DATA Start Marker

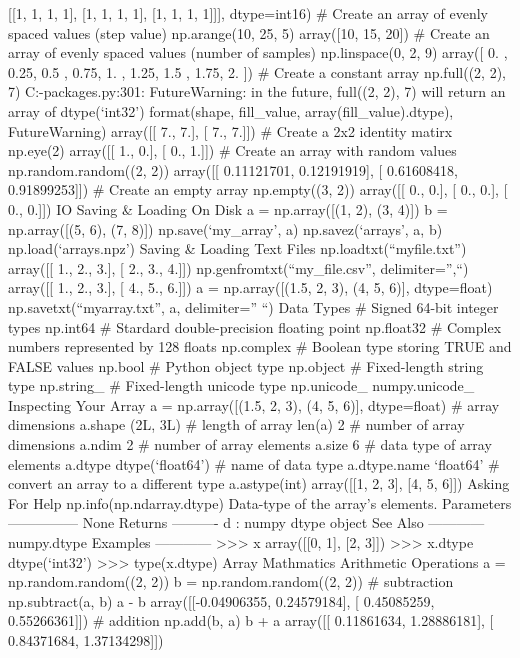            [[1, 1, 1, 1],
            [1, 1, 1, 1],
            [1, 1, 1, 1]]], dtype=int16)
# Create an array of evenly spaced values (step value)
np.arange(10, 25, 5)
array([10, 15, 20])
# Create an array of evenly spaced values (number of samples)
np.linspace(0, 2, 9)
array([ 0. , 0.25, 0.5 , 0.75, 1. , 1.25, 1.5 , 1.75, 2. ])
# Create a constant array
np.full((2, 2), 7)
C:\ProgramData{}\lib\site-packages\numpy\core\numeric.py:301: FutureWarning: in the future, full((2, 2), 7) will return an array of dtype(‘int32’) format(shape, fill_value, array(fill_value).dtype), FutureWarning) array([[ 7., 7.], [ 7., 7.]])
# Create a 2x2 identity matirx
np.eye(2)
array([[ 1., 0.], [ 0., 1.]])
# Create an array with random values
np.random.random((2, 2))
array([[ 0.11121701, 0.12191919], [ 0.61608418, 0.91899253]])
# Create an empty array
np.empty((3, 2))
array([[ 0., 0.], [ 0., 0.], [ 0., 0.]])
IO
Saving & Loading On Disk
a = np.array([(1, 2), (3, 4)])
b = np.array([(5, 6), (7, 8)])
np.save(‘my_array’, a)
np.savez(‘arrays’, a, b)
np.load(‘arrays.npz’)
Saving & Loading Text Files
np.loadtxt(“myfile.txt”)
array([[ 1., 2., 3.], [ 2., 3., 4.]])
np.genfromtxt(“my_file.csv”, delimiter=”,“)
array([[ 1., 2., 3.], [ 4., 5., 6.]])
a = np.array([(1.5, 2, 3), (4, 5, 6)], dtype=float)
np.savetxt(“myarray.txt”, a, delimiter=” “)
Data Types
# Signed 64-bit integer types
np.int64
# Stardard double-precision floating point
np.float32
# Complex numbers represented by 128 floats
np.complex
# Boolean type storing TRUE and FALSE values
np.bool
# Python object type
np.object
# Fixed-length string type
np.string_
# Fixed-length unicode type
np.unicode_
numpy.unicode_
Inspecting Your Array
a = np.array([(1.5, 2, 3), (4, 5, 6)], dtype=float)
# array dimensions
a.shape
(2L, 3L)
# length of array
len(a)
2
# number of array dimensions
a.ndim
2
# number of array elements
a.size
6
# data type of array elements
a.dtype
dtype(‘float64’)
# name of data type
a.dtype.name
‘float64’
# convert an array to a different type
a.astype(int)
array([[1, 2, 3], [4, 5, 6]])
Asking For Help
np.info(np.ndarray.dtype)
Data-type of the array’s elements. Parameters ————— None Returns ———- d : numpy dtype object See Also ———— numpy.dtype Examples ———— >>> x array([[0, 1], [2, 3]]) >>> x.dtype dtype(‘int32’) >>> type(x.dtype)
Array Mathmatics
Arithmetic Operations
a = np.random.random((2, 2))
b = np.random.random((2, 2))
# subtraction
np.subtract(a, b)
a - b
array([[-0.04906355, 0.24579184], [ 0.45085259, 0.55266361]])
# addition
np.add(b, a)
b + a
array([[ 0.11861634, 1.28886181], [ 0.84371684, 1.37134298]])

DATA End Marker

WHAT THIS TASK INVOLVES: Whenever a picture appears in the listing, leave it out; copy everything else exactly.

YOUR SOLUTION:
            [[1, 1, 1, 1],
            [1, 1, 1, 1],
            [1, 1, 1, 1]]], dtype=int16)
# Create an array of evenly spaced values (step value)
np.arange(10, 25, 5)
array([10, 15, 20])
# Create an array of evenly spaced values (number of samples)
np.linspace(0, 2, 9)
array([ 0. , 0.25, 0.5 , 0.75, 1. , 1.25, 1.5 , 1.75, 2. ])
# Create a constant array
np.full((2, 2), 7)
C:\ProgramData{}\lib\site-packages\numpy\core\numeric.py:301: FutureWarning: in the future, full((2, 2), 7) will return an array of dtype(‘int32’) format(shape, fill_value, array(fill_value).dtype), FutureWarning) array([[ 7., 7.], [ 7., 7.]])
# Create a 2x2 identity matirx
np.eye(2)
array([[ 1., 0.], [ 0., 1.]])
# Create an array with random values
np.random.random((2, 2))
array([[ 0.11121701, 0.12191919], [ 0.61608418, 0.91899253]])
# Create an empty array
np.empty((3, 2))
array([[ 0., 0.], [ 0., 0.], [ 0., 0.]])
IO
Saving & Loading On Disk
a = np.array([(1, 2), (3, 4)])
b = np.array([(5, 6), (7, 8)])
np.save(‘my_array’, a)
np.savez(‘arrays’, a, b)
np.load(‘arrays.npz’)
Saving & Loading Text Files
np.loadtxt(“myfile.txt”)
array([[ 1., 2., 3.], [ 2., 3., 4.]])
np.genfromtxt(“my_file.csv”, delimiter=”,“)
array([[ 1., 2., 3.], [ 4., 5., 6.]])
a = np.array([(1.5, 2, 3), (4, 5, 6)], dtype=float)
np.savetxt(“myarray.txt”, a, delimiter=” “)
Data Types
# Signed 64-bit integer types
np.int64
# Stardard double-precision floating point
np.float32
# Complex numbers represented by 128 floats
np.complex
# Boolean type storing TRUE and FALSE values
np.bool
# Python object type
np.object
# Fixed-length string type
np.string_
# Fixed-length unicode type
np.unicode_
numpy.unicode_
Inspecting Your Array
a = np.array([(1.5, 2, 3), (4, 5, 6)], dtype=float)
# array dimensions
a.shape
(2L, 3L)
# length of array
len(a)
2
# number of array dimensions
a.ndim
2
# number of array elements
a.size
6
# data type of array elements
a.dtype
dtype(‘float64’)
# name of data type
a.dtype.name
‘float64’
# convert an array to a different type
a.astype(int)
array([[1, 2, 3], [4, 5, 6]])
Asking For Help
np.info(np.ndarray.dtype)
Data-type of the array’s elements. Parameters ————— None Returns ———- d : numpy dtype object See Also ———— numpy.dtype Examples ———— >>> x array([[0, 1], [2, 3]]) >>> x.dtype dtype(‘int32’) >>> type(x.dtype)
Array Mathmatics
Arithmetic Operations
a = np.random.random((2, 2))
b = np.random.random((2, 2))
# subtraction
np.subtract(a, b)
a - b
array([[-0.04906355, 0.24579184], [ 0.45085259, 0.55266361]])
# addition
np.add(b, a)
b + a
array([[ 0.11861634, 1.28886181], [ 0.84371684, 1.37134298]])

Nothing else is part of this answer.